Do you keep coming across that one word or phrase that, whenever you hear it misused or mispronounced, makes you shake your head or roll your eyes because it’s just plain wrong?

Over the past few years, I’ve been miffed by the seemingly sudden misuse of the word “versus” (or vs.) by the young kids in the school district where I live. The kids would say, “Yeah, I think next week we are versing that team in the yellow.” I guess I can see how they would make it up – they see schedules printed with “Team A vs. Team B” so I suppose the natural thing is for them to extrapolate the usage to “we are versing them.” The part that peaks my curiosity, though, is how did this misusage of the word start and why now? Are kids today more advanced than we were? Sadly, the answer to that is probably yes… but I digress.

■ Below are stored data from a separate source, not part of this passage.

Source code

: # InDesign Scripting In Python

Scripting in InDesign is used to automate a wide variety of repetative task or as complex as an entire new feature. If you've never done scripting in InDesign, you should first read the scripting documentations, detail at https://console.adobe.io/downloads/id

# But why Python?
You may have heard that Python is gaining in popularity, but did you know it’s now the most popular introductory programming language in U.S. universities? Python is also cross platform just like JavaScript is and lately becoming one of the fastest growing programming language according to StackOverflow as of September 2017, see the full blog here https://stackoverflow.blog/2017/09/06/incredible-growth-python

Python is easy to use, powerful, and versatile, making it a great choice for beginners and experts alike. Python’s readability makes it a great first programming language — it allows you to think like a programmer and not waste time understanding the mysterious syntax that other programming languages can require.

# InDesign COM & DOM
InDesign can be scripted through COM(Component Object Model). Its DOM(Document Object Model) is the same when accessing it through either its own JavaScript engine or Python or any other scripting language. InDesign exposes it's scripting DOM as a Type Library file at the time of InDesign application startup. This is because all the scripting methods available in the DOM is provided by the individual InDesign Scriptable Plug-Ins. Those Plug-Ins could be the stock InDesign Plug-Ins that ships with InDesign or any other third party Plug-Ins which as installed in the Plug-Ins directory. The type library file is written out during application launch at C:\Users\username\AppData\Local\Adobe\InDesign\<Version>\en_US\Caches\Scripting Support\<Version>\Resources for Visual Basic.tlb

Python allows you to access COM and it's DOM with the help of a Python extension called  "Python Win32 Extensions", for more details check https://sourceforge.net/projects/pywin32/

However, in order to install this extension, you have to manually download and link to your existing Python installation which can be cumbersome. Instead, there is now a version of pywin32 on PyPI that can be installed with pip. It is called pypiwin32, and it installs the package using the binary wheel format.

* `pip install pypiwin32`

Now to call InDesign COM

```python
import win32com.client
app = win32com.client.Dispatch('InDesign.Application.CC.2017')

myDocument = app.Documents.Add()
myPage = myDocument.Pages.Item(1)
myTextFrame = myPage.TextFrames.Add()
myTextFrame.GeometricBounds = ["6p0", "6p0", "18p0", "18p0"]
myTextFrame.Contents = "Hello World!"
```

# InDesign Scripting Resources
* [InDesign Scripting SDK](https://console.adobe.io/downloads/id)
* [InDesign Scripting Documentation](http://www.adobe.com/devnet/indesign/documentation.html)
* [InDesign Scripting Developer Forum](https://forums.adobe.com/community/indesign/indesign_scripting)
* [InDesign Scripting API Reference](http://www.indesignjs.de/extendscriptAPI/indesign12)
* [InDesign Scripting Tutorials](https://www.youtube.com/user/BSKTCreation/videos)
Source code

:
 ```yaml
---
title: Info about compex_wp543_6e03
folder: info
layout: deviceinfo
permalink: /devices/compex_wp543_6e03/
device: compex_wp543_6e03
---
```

In all my years as a practitioner, trainer, facilitator, and consultant, the most frequently misused description I come across in our field is hearing the FMEA described as a “document.” Literally, FMEA is short for Failure Mode(s) and Effects Analysis. The key is in that last word, analysis.  Nowhere does it say “document.” Yet, how often do we hear that we have to pull out the FMEA “document” or that the FMEA is a “living document!”?

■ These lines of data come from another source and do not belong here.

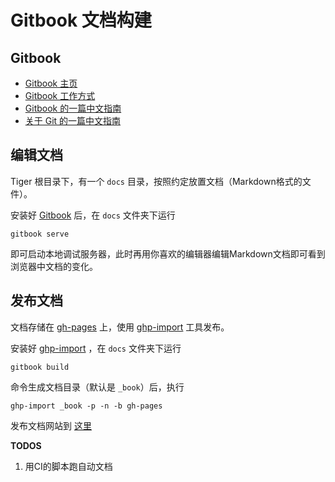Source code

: # Gitbook 文档构建

## Gitbook

* [Gitbook 主页][Gitbook]
* [Gitbook 工作方式](https://help.gitbook.com/)
* [Gitbook 的一篇中文指南](http://wanqingwong.com/gitbook-zh/)
* [关于 Git 的一篇中文指南](https://kingofamani.gitbooks.io/git-teach/content/chapter_6_gitbook/chapter_6_gitbookgitbook2.html)

## 编辑文档

Tiger 根目录下，有一个 `docs` 目录，按照约定放置文档（Markdown格式的文件）。

安装好 [Gitbook][Gitbook] 后，在 `docs` 文件夹下运行

``` shell
gitbook serve
```

即可启动本地调试服务器，此时再用你喜欢的编辑器编辑Markdown文档即可看到浏览器中文档的变化。

## 发布文档

文档存储在 [gh-pages][gh-pages] 上，使用 [ghp-import][ghp-import] 工具发布。

安装好 [ghp-import][ghp-import] ，在 `docs` 文件夹下运行

``` shell
gitbook build
```

命令生成文档目录（默认是 `_book`）后，执行

``` shell
ghp-import _book -p -n -b gh-pages
```

发布文档网站到 [这里](https://yufeiminds.github.io/tiger)

[Gitbook]: https://www.gitbook.com/	"Gitbook website"
[gh-pages]: https://pages.github.com/	"Github pages"
[ghp-import]: https://github.com/davisp/ghp-import	"GHP import tools"

**TODOS**

1. 用CI的脚本跑自动文档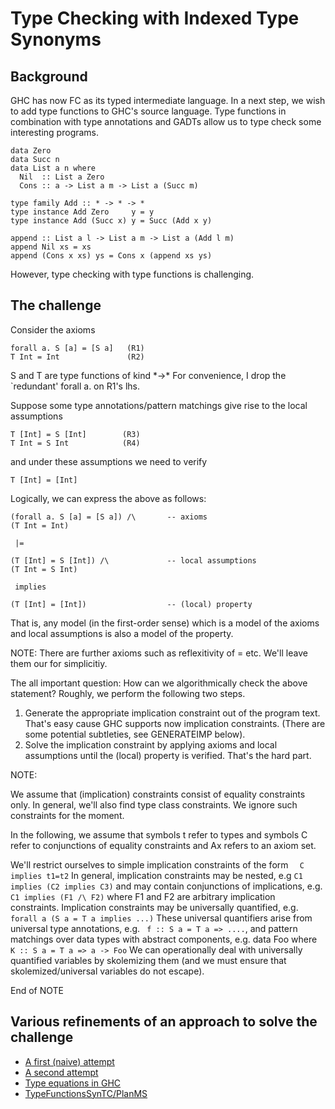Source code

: # Type Checking with Indexed Type Synonyms

## Background


GHC has now FC as its typed intermediate language.
In a next step, we wish to add type functions to
GHC's source language.  Type functions in combination
with type annotations and GADTs allow us to type check
some interesting programs.

```wiki
data Zero
data Succ n
data List a n where
  Nil  :: List a Zero
  Cons :: a -> List a m -> List a (Succ m)

type family Add :: * -> * -> *
type instance Add Zero     y = y
type instance Add (Succ x) y = Succ (Add x y)

append :: List a l -> List a m -> List a (Add l m)
append Nil xs = xs
append (Cons x xs) ys = Cons x (append xs ys)
```


However, type checking with type functions is challenging.

## The challenge


Consider the axioms

```wiki
forall a. S [a] = [S a]   (R1)
T Int = Int               (R2)
```


S and T are type functions of kind \*-\>\*
For convenience, I drop the \`redundant' forall a. on R1's lhs.


Suppose some type annotations/pattern matchings give rise
to the local assumptions

```wiki
T [Int] = S [Int]        (R3)
T Int = S Int            (R4)
```


and under these assumptions we need to verify

```wiki
T [Int] = [Int]
```


Logically, we can express the above as follows:

```wiki
(forall a. S [a] = [S a]) /\       -- axioms
(T Int = Int)

 |=

(T [Int] = S [Int]) /\             -- local assumptions
(T Int = S Int)

 implies

(T [Int] = [Int])                  -- (local) property
```


That is, any model (in the first-order sense) which is
a model of the axioms and local assumptions is also
a model of the property.


NOTE: There are further axioms such as reflexitivity of = etc.
We'll leave them our for simplicitiy.


The all important question:
How can we algorithmically check the above statement?
Roughly, we perform the following two steps.

1. Generate the appropriate implication constraint out of the program text.  That's easy cause GHC supports now implication constraints. (There are some potential subtleties, see GENERATEIMP below).
1. Solve the implication constraint by applying axioms and local assumptions until the (local) property is verified. That's the hard part.


NOTE: 


We assume that (implication) constraints consist of  equality constraints only. In general, we'll also find type class constraints. We ignore such constraints  for the moment.


In the following, we assume that symbols t refer to types and symbols C refer to conjunctions of equality constraints and Ax refers to an axiom set.


We'll restrict ourselves to simple implication constraints of the form `   C implies t1=t2 `
In general, implication constraints may be nested, e.g
` C1 implies (C2 implies C3) ` and may contain conjunctions
of implications, e.g. `C1 implies (F1 /\ F2)` where F1 and F2 are arbitrary implication constraints. Implication constraints may be universally quantified, e.g. 
` forall a (S a = T a implies ...) `
These universal quantifiers arise from universal type annotations, e.g.  ` f :: S a = T a => ....`, and
pattern matchings over data types with abstract components, e.g. data Foo where
` K :: S a = T a => a -> Foo`
We can operationally deal with universally quantified variables by skolemizing them (and we must ensure that skolemized/universal variables do not escape).


End of NOTE

## Various refinements of an approach to solve the challenge

- [A first (naive) attempt](type-functions-syn-tc/naive)
- [A second attempt](type-functions-syn-tc/second)
- [Type equations in GHC](type-functions-syn-tc/ghc)
- [TypeFunctionsSynTC/PlanMS](type-functions-syn-tc/plan-ms)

The problem with this error is that it furthers the misconception that the FMEA is a document summary of the product or process, “telling us” what’s wrong and how to fix it. Nothing could be further from the truth. The FMEA is an analysis of our products/processes; the actual steps we take when performing the analysis is where the learning and discovery take place. It is during the analysis, the discussions, the deep thinking, where we identify gaps in failure mode coverage and where we make the plans to minimize or mitigate those failures.

Do we call Finite Element Analysis (FEA) a document? How about when performing a statistical analysis? Do we refer to these as documents? No. First, because they simply aren’t documents and, second, because it would water down the fact that these are analyses that take real engineering skill and knowledge to perform. For every one of these examples, we summarize the analysis and report on the findings. The analysis itself is not a document. The summary report is the document. The FMEA is an analysis.